Stored items

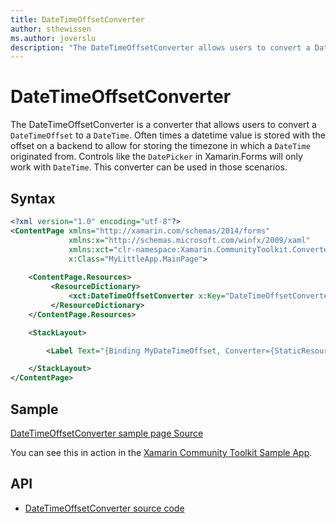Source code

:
 ```yaml
---
title: DateTimeOffsetConverter
author: sthewissen
ms.author: joverslu
description: "The DateTimeOffsetConverter allows users to convert a DateTimeOffset to a DateTime."
---
```


# DateTimeOffsetConverter

The DateTimeOffsetConverter is a converter that allows users to convert a `DateTimeOffset` to a `DateTime`. Often times a datetime value is stored with the offset on a backend to allow for storing the timezone in which a `DateTime` originated from. Controls like the `DatePicker` in Xamarin.Forms will only work with `DateTime`. This converter can be used in those scenarios.

## Syntax

```xml
<?xml version="1.0" encoding="utf-8"?>
<ContentPage xmlns="http://xamarin.com/schemas/2014/forms"
             xmlns:x="http://schemas.microsoft.com/winfx/2009/xaml"
             xmlns:xct="clr-namespace:Xamarin.CommunityToolkit.Converters;assembly=Xamarin.CommunityToolkit"
             x:Class="MyLittleApp.MainPage">
    
    <ContentPage.Resources>
         <ResourceDictionary>
             <xct:DateTimeOffsetConverter x:Key="DateTimeOffsetConverter" />
         </ResourceDictionary>
    </ContentPage.Resources>

    <StackLayout>

        <Label Text="{Binding MyDateTimeOffset, Converter={StaticResource DateTimeOffsetConverter}}" />

    </StackLayout>
</ContentPage>
```

## Sample

[DateTimeOffsetConverter sample page Source](https://github.com/xamarin/XamarinCommunityToolkit/blob/main/XamarinCommunityToolkitSample/Pages/Converters/DateTimeOffsetConverterPage.xaml)

You can see this in action in the [Xamarin Community Toolkit Sample App](https://github.com/xamarin/XamarinCommunityToolkit).

## API

* [DateTimeOffsetConverter source code](https://github.com/xamarin/XamarinCommunityToolkit/blob/main/XamarinCommunityToolkit/Converters/DateTimeOffsetConverter.shared.cs)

■ Exercise
In the entries above, identify every line with the string "xaml".

■ Answer to this task
             xmlns:x="http://schemas.microsoft.com/winfx/2009/xaml"
[DateTimeOffsetConverter sample page Source](https://github.com/xamarin/XamarinCommunityToolkit/blob/main/XamarinCommunityToolkitSample/Pages/Converters/DateTimeOffsetConverterPage.xaml)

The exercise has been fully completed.